> _Aim of the exercise_: Lines with "property": pull these out of the listing below.
START Listed entries
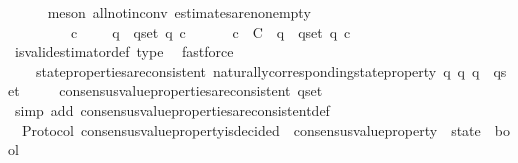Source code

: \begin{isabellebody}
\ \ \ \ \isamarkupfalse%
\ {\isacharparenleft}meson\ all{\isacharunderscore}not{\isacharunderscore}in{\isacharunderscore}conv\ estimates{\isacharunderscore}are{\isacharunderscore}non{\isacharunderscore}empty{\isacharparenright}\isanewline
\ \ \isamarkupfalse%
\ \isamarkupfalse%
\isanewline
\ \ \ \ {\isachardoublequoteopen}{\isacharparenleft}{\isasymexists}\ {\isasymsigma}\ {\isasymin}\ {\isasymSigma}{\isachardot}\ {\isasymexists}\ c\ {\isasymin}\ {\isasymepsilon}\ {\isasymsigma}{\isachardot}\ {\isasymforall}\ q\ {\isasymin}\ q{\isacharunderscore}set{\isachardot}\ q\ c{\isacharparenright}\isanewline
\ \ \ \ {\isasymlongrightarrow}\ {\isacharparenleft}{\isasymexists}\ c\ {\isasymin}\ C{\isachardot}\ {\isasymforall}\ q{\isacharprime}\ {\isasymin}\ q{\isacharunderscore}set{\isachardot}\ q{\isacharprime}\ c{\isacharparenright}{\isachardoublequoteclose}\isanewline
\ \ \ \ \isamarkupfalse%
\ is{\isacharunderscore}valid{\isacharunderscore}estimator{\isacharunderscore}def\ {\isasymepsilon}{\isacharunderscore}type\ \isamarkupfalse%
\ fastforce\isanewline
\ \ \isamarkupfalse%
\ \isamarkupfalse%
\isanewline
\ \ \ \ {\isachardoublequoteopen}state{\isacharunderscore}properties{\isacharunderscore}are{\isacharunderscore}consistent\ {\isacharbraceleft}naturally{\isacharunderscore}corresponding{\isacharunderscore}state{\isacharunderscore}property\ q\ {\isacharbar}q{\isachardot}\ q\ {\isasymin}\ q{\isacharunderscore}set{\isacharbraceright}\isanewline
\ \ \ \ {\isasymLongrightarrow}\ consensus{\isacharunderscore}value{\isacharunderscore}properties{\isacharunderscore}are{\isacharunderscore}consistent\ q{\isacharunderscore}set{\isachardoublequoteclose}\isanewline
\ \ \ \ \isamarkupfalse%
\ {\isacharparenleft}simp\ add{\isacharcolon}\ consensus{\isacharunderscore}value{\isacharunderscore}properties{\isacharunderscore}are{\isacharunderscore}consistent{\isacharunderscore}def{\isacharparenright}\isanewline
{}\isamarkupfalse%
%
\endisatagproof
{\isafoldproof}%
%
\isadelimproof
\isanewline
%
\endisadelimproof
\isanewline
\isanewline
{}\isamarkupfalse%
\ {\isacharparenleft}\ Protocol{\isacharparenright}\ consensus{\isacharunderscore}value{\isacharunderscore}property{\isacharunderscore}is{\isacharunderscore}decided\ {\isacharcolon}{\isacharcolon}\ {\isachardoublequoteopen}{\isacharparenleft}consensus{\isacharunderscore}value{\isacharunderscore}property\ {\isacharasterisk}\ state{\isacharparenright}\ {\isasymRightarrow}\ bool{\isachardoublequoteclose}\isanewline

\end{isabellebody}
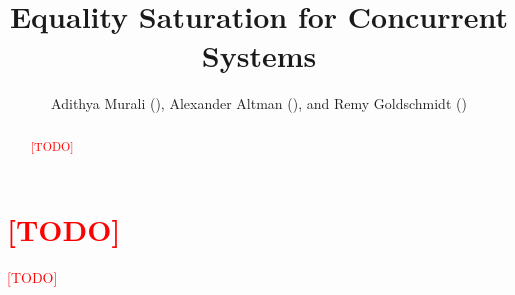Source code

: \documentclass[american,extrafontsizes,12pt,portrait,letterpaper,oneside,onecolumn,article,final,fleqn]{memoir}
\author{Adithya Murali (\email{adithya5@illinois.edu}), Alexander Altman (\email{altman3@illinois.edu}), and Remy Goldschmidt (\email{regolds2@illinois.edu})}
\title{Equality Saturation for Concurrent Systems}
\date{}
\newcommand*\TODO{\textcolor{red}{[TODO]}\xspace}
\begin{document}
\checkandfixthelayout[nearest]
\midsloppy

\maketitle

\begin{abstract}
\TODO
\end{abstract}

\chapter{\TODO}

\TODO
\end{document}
END Listed entries
> _Expected answer_:
\ \ \ \ {\isachardoublequoteopen}state{\isacharunderscore}properties{\isacharunderscore}are{\isacharunderscore}consistent\ {\isacharbraceleft}naturally{\isacharunderscore}corresponding{\isacharunderscore}state{\isacharunderscore}property\ q\ {\isacharbar}q{\isachardot}\ q\ {\isasymin}\ q{\isacharunderscore}set{\isacharbraceright}\isanewline
\ {\isacharparenleft}\ Protocol{\isacharparenright}\ consensus{\isacharunderscore}value{\isacharunderscore}property{\isacharunderscore}is{\isacharunderscore}decided\ {\isacharcolon}{\isacharcolon}\ {\isachardoublequoteopen}{\isacharparenleft}consensus{\isacharunderscore}value{\isacharunderscore}property\ {\isacharasterisk}\ state{\isacharparenright}\ {\isasymRightarrow}\ bool{\isachardoublequoteclose}\isanewline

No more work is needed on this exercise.